Charles Sherlock reminds us that being made in the image of God entails social relationships between humans (hortizontal), and the upward/downward notion of dominion (vertical), where we look up to hear and respond to  God as obedient creatures called down to steward the created world.This underlies the notion of what it means to be fully human, but because of the Fall, we become people in danger of becoming isolated and “dehumanized”

As a young adult who is distinct from her family of origin but has no permanence of people to cleave to, I sometimes feel like my life is not lived in the dynamic and personal relationships which echo God’s Trinitarian bliss. Being a single person in transition can feel de-humanizing when community is not permanent, and the vertical parts of one’s life get difficult when there is no set vocation, and God seems to be far away.  I can move toward a life mirroring Christ, the true likeness of God. I am called out of my sin of omission to truly perform the acts of being human. I am learning to recover my voice and re-develop a sense of differentiated agency. As I discover who I am within the context of a more integrated community, I cling to God’s family and I allow myself to be vulnerable to take initiative in intentionally developing relationships.

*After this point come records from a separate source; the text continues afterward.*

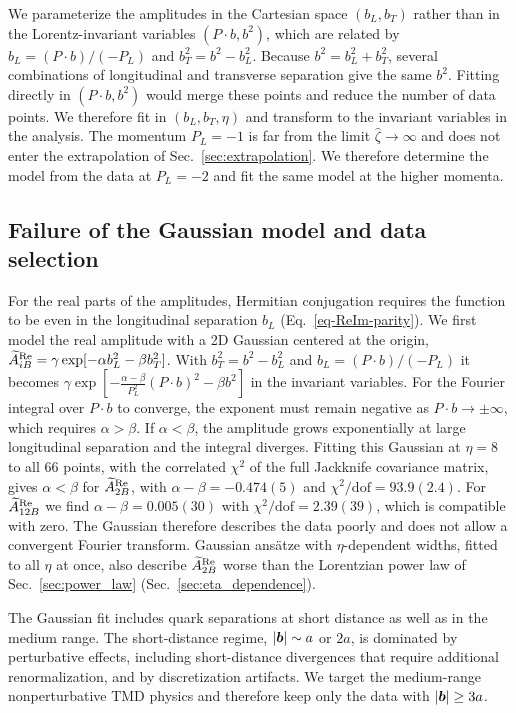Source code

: We parameterize the amplitudes in the Cartesian space $(b_L,b_T)$ rather than in the Lorentz-invariant variables $(P\cdot b,b^2)$, which are related by $b_L=(P\cdot b)/(-P_L)$ and $b_T^2=b^2-b_L^2$. Because $b^2=b_L^2+b_T^2$, several combinations of longitudinal and transverse separation give the same $b^2$. Fitting directly in $(P\cdot b,b^2)$ would merge these points and reduce the number of data points. We therefore fit in $(b_L,b_T,\eta)$ and transform to the invariant variables in the analysis. The momentum $P_L=-1$ is far from the limit $\hat\zeta\to\infty$ and does not enter the extrapolation of Sec.~\ref{sec:extrapolation}. We therefore determine the model from the data at $P_L=-2$ and fit the same model at the higher momenta.

\subsection{Failure of the Gaussian model and data selection}
\label{sec:fit_strategy}

For the real parts of the amplitudes, Hermitian conjugation requires the function to be even in the longitudinal separation $b_L$ (Eq.~\eqref{eq-ReIm-parity}). We first model the real amplitude with a 2D Gaussian centered at the origin, $\widetilde{A}^{\text{Re}}_{iB}=\gamma\exp[-\alpha b_L^2-\beta b_T^2]$. With $b_T^2=b^2-b_L^2$ and $b_L=(P\cdot b)/(-P_L)$ it becomes $\gamma\exp[-\tfrac{\alpha-\beta}{P_L^2}(P\cdot b)^2-\beta b^2]$ in the invariant variables. For the Fourier integral over $P\cdot b$ to converge, the exponent must remain negative as $P\cdot b\to\pm\infty$, which requires $\alpha>\beta$. If $\alpha<\beta$, the amplitude grows exponentially at large longitudinal separation and the integral diverges. Fitting this Gaussian at $\eta=8$ to all $66$ points, with the correlated $\chi^2$ of the full Jackknife covariance matrix, gives $\alpha<\beta$ for $\widetilde{A}^{\text{Re}}_{2B}$, with $\alpha-\beta=-0.474(5)$ and $\chi^2/\text{dof}=93.9(2.4)$. For $\widetilde{A}^{\text{Re}}_{12B}$ we find $\alpha-\beta=0.005(30)$ with $\chi^2/\text{dof}=2.39(39)$, which is compatible with zero. The Gaussian therefore describes the data poorly and does not allow a convergent Fourier transform. Gaussian ansätze with $\eta$-dependent widths, fitted to all $\eta$ at once, also describe $\widetilde{A}^{\text{Re}}_{2B}$ worse than the Lorentzian power law of Sec.~\ref{sec:power_law} (Sec.~\ref{sec:eta_dependence}).


The Gaussian fit includes quark separations at short distance as well as in the medium range. The short-distance regime, $|\boldsymbol{b}|\sim a$ or $2a$, is dominated by perturbative effects, including short-distance divergences that require additional renormalization, and by discretization artifacts. We target the medium-range nonperturbative TMD physics and therefore keep only the data with $|\boldsymbol{b}|\ge 3a$.

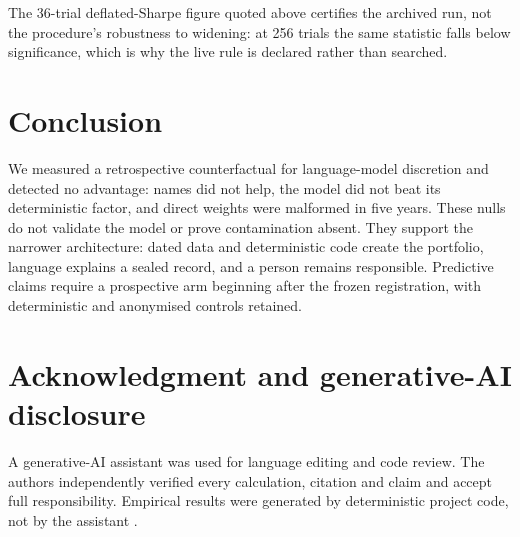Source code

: \documentclass[10pt,conference]{IEEEtran}
\begin{document}
The 36-trial deflated-Sharpe figure quoted above certifies the archived run, not the procedure's robustness to widening: at 256 trials the same statistic falls below significance, which is why the live rule is declared rather than searched.

\section{Conclusion}

We measured a retrospective counterfactual for language-model discretion and detected no advantage: names did not help, the model did not beat its deterministic factor, and direct weights were malformed in five years. These nulls do not validate the model or prove contamination absent. They support the narrower architecture: dated data and deterministic code create the portfolio, language explains a sealed record, and a person remains responsible. Predictive claims require a prospective arm beginning after the frozen registration, with deterministic and anonymised controls retained.

\section*{Acknowledgment and generative-AI disclosure}
A generative-AI assistant was used for language editing and code review. The authors independently verified every calculation, citation and claim and accept full responsibility. Empirical results were generated by deterministic project code, not by the assistant \cite{openai}.
\end{document}
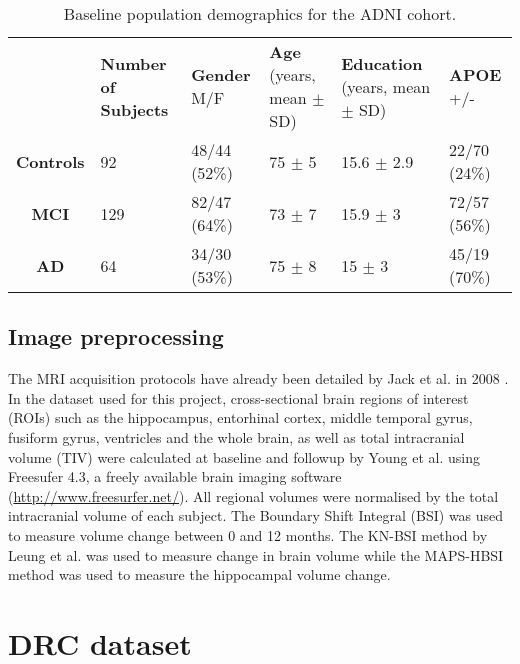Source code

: \begin{table}
\centering
\begin{tabular}{ c |C{1.7cm} | C{1.7cm} | C{2.5cm} | C{2.5cm} | C{1.7cm}} 
& \textbf{Number of Subjects} & \textbf{Gender} \hspace{1cm} M/F & \textbf{Age} \hspace{1cm} (years, mean $\pm$ SD) & \textbf{Education} (years, mean $\pm$ SD) & \textbf{APOE} \hspace{1cm} +/-\\
\textbf{Controls} & 92 & 48/44 (52\%) & 75 $\pm$ 5 & 15.6 $\pm$ 2.9 & 22/70 (24\%)\\ 
\textbf{MCI} & 129 & 82/47 (64\%) & 73 $\pm$ 7 & 15.9 $\pm$ 3 & 72/57 (56\%)\\ 
\textbf{AD} & 64 & 34/30 (53\%) & 75 $\pm$ 8 & 15 $\pm$ 3 & 45/19 (70\%)\\ 
\end{tabular}
\caption[Baseline population demographics for ADNI data]{Baseline population demographics for the ADNI cohort.}
\label{tab:adni_demographics}
\end{table}

\subsection{Image preprocessing}

The MRI acquisition protocols have already been detailed by Jack et al. in 2008 \cite{jack2008alzheimer}. In the dataset used for this project, cross-sectional brain regions of interest (ROIs) such as the hippocampus, entorhinal cortex, middle temporal gyrus, fusiform gyrus, ventricles and the whole brain, as well as total intracranial volume (TIV) were calculated at baseline and followup by Young et al.  \cite{young2014data} using Freesufer 4.3, a freely available brain imaging software (\url{http://www.freesurfer.net/}). All regional volumes were normalised by the total intracranial volume of each subject. The Boundary Shift Integral (BSI) \cite{freeborough1997boundary} was used to measure volume change between 0 and 12 months. The KN-BSI method by Leung et al. \cite{leung2010robust} was used to measure change in brain volume while the MAPS-HBSI method \cite{leung2010automated} was used to measure the hippocampal volume change. 

\section{DRC dataset}
\label{sec:data_drc}

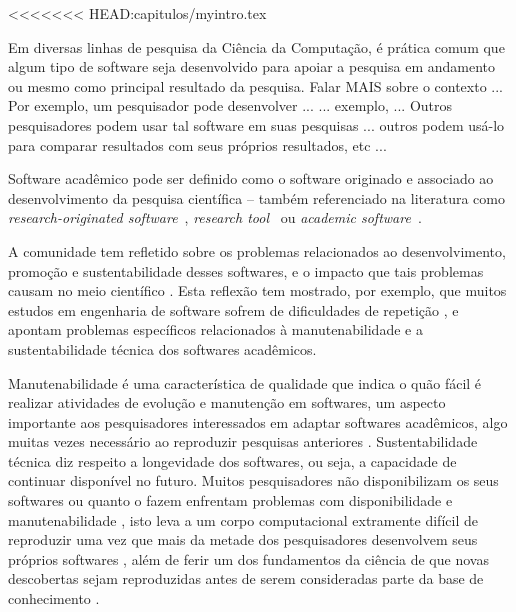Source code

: 

<<<<<<< HEAD:capitulos/myintro.tex

Em diversas linhas de pesquisa da Ciência da Computação, é prática comum que algum tipo de software seja desenvolvido para apoiar a pesquisa em andamento ou mesmo como principal resultado da pesquisa.
Falar MAIS sobre o contexto   ... Por exemplo, um pesquisador pode desenvolver ...
... exemplo,  ... Outros pesquisadores podem usar tal software em suas pesquisas ... outros podem usá-lo para comparar resultados com seus próprios resultados, etc ...

Software acadêmico pode ser definido como o software originado e associado ao desenvolvimento da pesquisa científica -- também referenciado na literatura como {\it research-originated software}~\cite{Kon2011}, {\it research tool}~\cite{Portillo12} ou {\it academic software}~\cite{allen2017engineering}. 

A comunidade tem refletido sobre os problemas relacionados ao
desenvolvimento, promoção e sustentabilidade desses softwares, e o
impacto que tais problemas causam no meio científico \cite{allen2017engineering}. Esta
reflexão tem mostrado, por exemplo, que muitos estudos em engenharia de
software sofrem de dificuldades de repetição \cite{Tang2016}, e apontam
problemas específicos relacionados à manutenabilidade e a sustentabilidade
técnica dos softwares acadêmicos.

Manutenabilidade é uma característica de qualidade que indica o quão fácil é
realizar atividades de evolução e manutenção em softwares, um aspecto
importante aos pesquisadores interessados em adaptar softwares acadêmicos, algo
muitas vezes necessário ao reproduzir pesquisas anteriores \cite{Peng2011}.
Sustentabilidade técnica diz respeito a longevidade dos softwares, ou seja, a
capacidade de continuar disponível no futuro. Muitos pesquisadores não
disponibilizam os seus softwares \cite{robles2010replicating,
amann2015software} ou quanto o fazem enfrentam problemas com disponibilidade e
manutenabilidade \cite{Prlic2012}, isto leva a um corpo computacional
extramente difícil de reproduzir uma vez que mais da metade dos pesquisadores
desenvolvem seus próprios softwares \cite{hettrick_2014_14809}, além de ferir um dos
fundamentos da ciência de que novas descobertas sejam reproduzidas antes de
serem consideradas parte da base de conhecimento \cite{Stodden2009}.


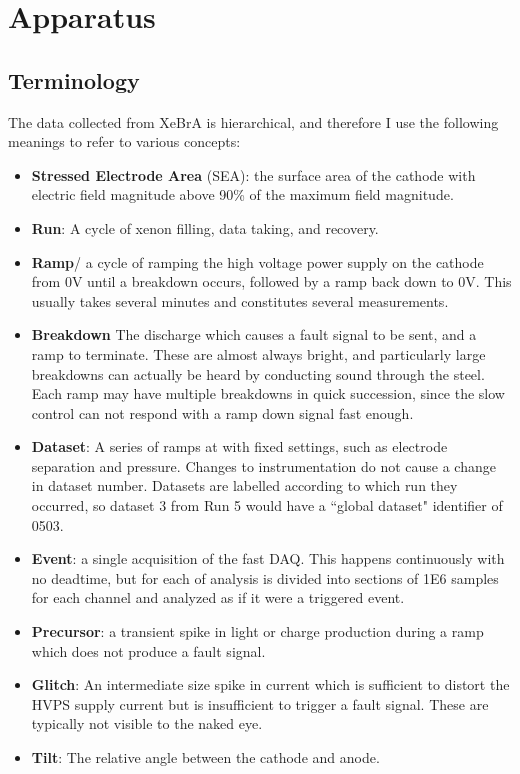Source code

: \section{Apparatus}
\subsection{Terminology}
The data collected from XeBrA is hierarchical, and therefore I use the following meanings to refer to various concepts:
\begin{itemize}
    \item \textbf{Stressed Electrode Area} (SEA): the surface area of the cathode with electric field magnitude above 90\% of the maximum field magnitude.
    \item \textbf{Run}: A cycle of xenon filling, data taking, and recovery.
    \item \textbf{Ramp}/ a cycle of ramping the high voltage power supply on the cathode from 0V until a breakdown occurs, followed by a ramp back down to 0V.
    This usually takes several minutes and constitutes several measurements.
    \item \textbf{Breakdown} The discharge which causes a fault signal to be sent, and a ramp to terminate.
    These are almost always bright, and particularly large breakdowns can actually be heard by conducting sound through the steel.
    Each ramp may have multiple breakdowns in quick succession, since the slow control can not respond with a ramp down signal fast enough.
    \item \textbf{Dataset}: A series of ramps at with fixed settings, such as electrode separation and pressure.
    Changes to instrumentation do not cause a change in dataset number. 
    Datasets are labelled according to which run they occurred, so dataset 3 from Run 5 would have a ``global dataset" identifier of 0503.
    \item \textbf{Event}: a single acquisition of the fast DAQ. This happens continuously with no deadtime, but for each of analysis is divided into sections of 1E6 samples for each channel and analyzed as if it were a triggered event.
    \item \textbf{Precursor}: a transient spike in light or charge production during a ramp which does not produce a fault signal.
    \item \textbf{Glitch}: An intermediate size spike in current which is sufficient to distort the HVPS supply current but is insufficient to trigger a fault signal. These are typically not visible to the naked eye.
    \item \textbf{Tilt}: The relative angle between the cathode and anode.
    
\end{itemize}
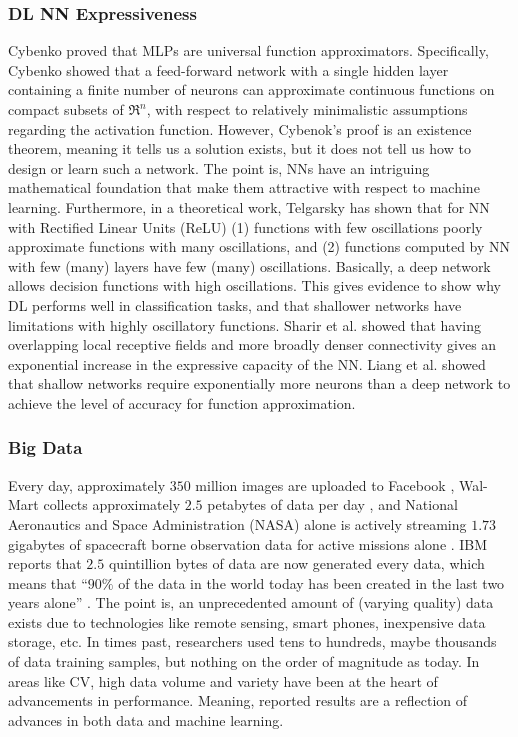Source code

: \documentclass[12pt]{spieman}
\begin{document}
\begin{spacing}{1}
\subsubsection{DL NN Expressiveness}
Cybenko \cite{Cybenko1989} proved that MLPs are universal function approximators. Specifically, Cybenko showed that a feed-forward network with a single hidden layer containing a finite number of neurons can approximate continuous functions on compact subsets of $\Re^n$, with respect to relatively minimalistic assumptions regarding the activation function. However, Cybenok's proof is an existence theorem, meaning it tells us a solution exists, but it does not tell us how to design or learn such a network. The point is, NNs have an intriguing mathematical foundation that make them attractive with respect to machine learning. Furthermore, in a theoretical work, Telgarsky \cite{telgarsky2016benefits} has shown that for NN with Rectified Linear Units (ReLU) (1) functions with few oscillations poorly approximate functions with many oscillations, and (2) functions computed by NN with few (many) layers have few (many) oscillations. Basically, a deep network allows decision functions with high oscillations. This gives evidence to show why DL performs well in classification tasks, and that shallower networks have limitations with highly oscillatory functions. Sharir et al. \cite{sharir2017expressive} showed that having overlapping local receptive fields and more broadly denser connectivity gives an exponential increase in the expressive capacity of the NN. Liang et al. \cite{liang2016whydeep} showed that shallow networks require exponentially more neurons than a deep network to achieve the level of accuracy for function approximation.   

\subsubsection{Big Data}\label{subsec:bigdatareview}
Every day, approximately $350$ million images are uploaded to Facebook \cite{Brown2015Deep} , Wal-Mart collects approximately $2.5$ petabytes of data per day \cite{Brown2015Deep} , and National Aeronautics and Space Administration (NASA) alone is actively streaming $1.73$ gigabytes of spacecraft borne observation data for active missions alone \cite{Ma201547}. IBM reports that $2.5$ quintillion bytes of data are now generated every data, which means that ``$90\%$ of the data in the world today has been created in the last two years alone'' \cite{7565634} . The point is, an unprecedented amount of (varying quality) data exists due to technologies like remote sensing, smart phones, inexpensive data storage, etc. In times past, researchers used tens to hundreds, maybe thousands of data training samples, but nothing on the order of magnitude as today. In areas like CV, high data volume and variety have been at the heart of advancements in performance. Meaning, reported results are a reflection of advances in both data and machine learning.


\end{spacing}
\end{document}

As a woman wonderfully made by God, I would like to bear his image in being an agent, someone on commission whether I counsel couples in conflict or lay in the sun for the afternoon with a roommate. Being an image bearer means imitating Christ in work, play, serving the created order, rest, and relationship. Sherlock says, “it is in the full humanity of Christ that human wholeness is displayed fully, in response to God, in his relation with others and in his own self.” Jesus ate and drink, even resurrected, and had a full emotional life, and full spiritual life. In living a fuller spiritual and emotional life, I will learn not to suppress my pain, but I will not allow it to control me. I will take it to the Lord, because he is with me in this pain. God has designed me for more than experiencing pain; he has designed me for joy and to share his joy with others; he delights when I eat with him in his presence.

We all need Easter

Easter was not a bad day, but I wasn’t really feeling it. I was away from my family and away from my best friends. I had a fun time with various friends, but I made quick meatballs. It felt different from laboring over my traditional Easter lasagna. So, I decided to do Easter again. My roommates, who had been out of town, were back and I invited a few other friends over. Sitting down together, we took some time to ponder what the resurrection really means. We looked at the story of Mary Magdalene, and the other women who ran in trembling shock and terror from the tomb. They were traumatized. Looking at John’s account, Mary M. did not trust the announcement of Jesus’ return until she faced the gardener who addressed her by her name. He did this in a very distinctively relational way that only Mary M. could know. He revealed himself to her so she could trust and believe.

The story of Mary M. at the tomb is a turn from traumatized disbelief into joyous belief and hope, and more to come. That is the resurrection. I could have once been possessed by several demons, and I could have thrown myself at many men, and Jesus would still reveal himself to me. He has chosen me, in him, before the foundation of the world, and he calls me lovely. Even though I feel completely unloveable.

The Jesus of the resurrection assures us that we are loveable, that we are dignified human beings. And he tells Mary M to tell the others. He empowers her to initiate connection through sharing his resurrected life. So they could eat, and drink and be together until his ascension. He invites Mary M. to use her pain and trauma to be vulnerable to connect to others, as she connects back with him, crying out “Rabboni!” as she embraces him with a hug.

This post- Easter dinner was special to me, to labor over a lasagna, to share it with people, to love them and celebrate resurrection life together. Mary M. and Irena are both teaching me how to meet others’ needs and to show my own needs, to share in God’s love in connectedness with his beloved ones.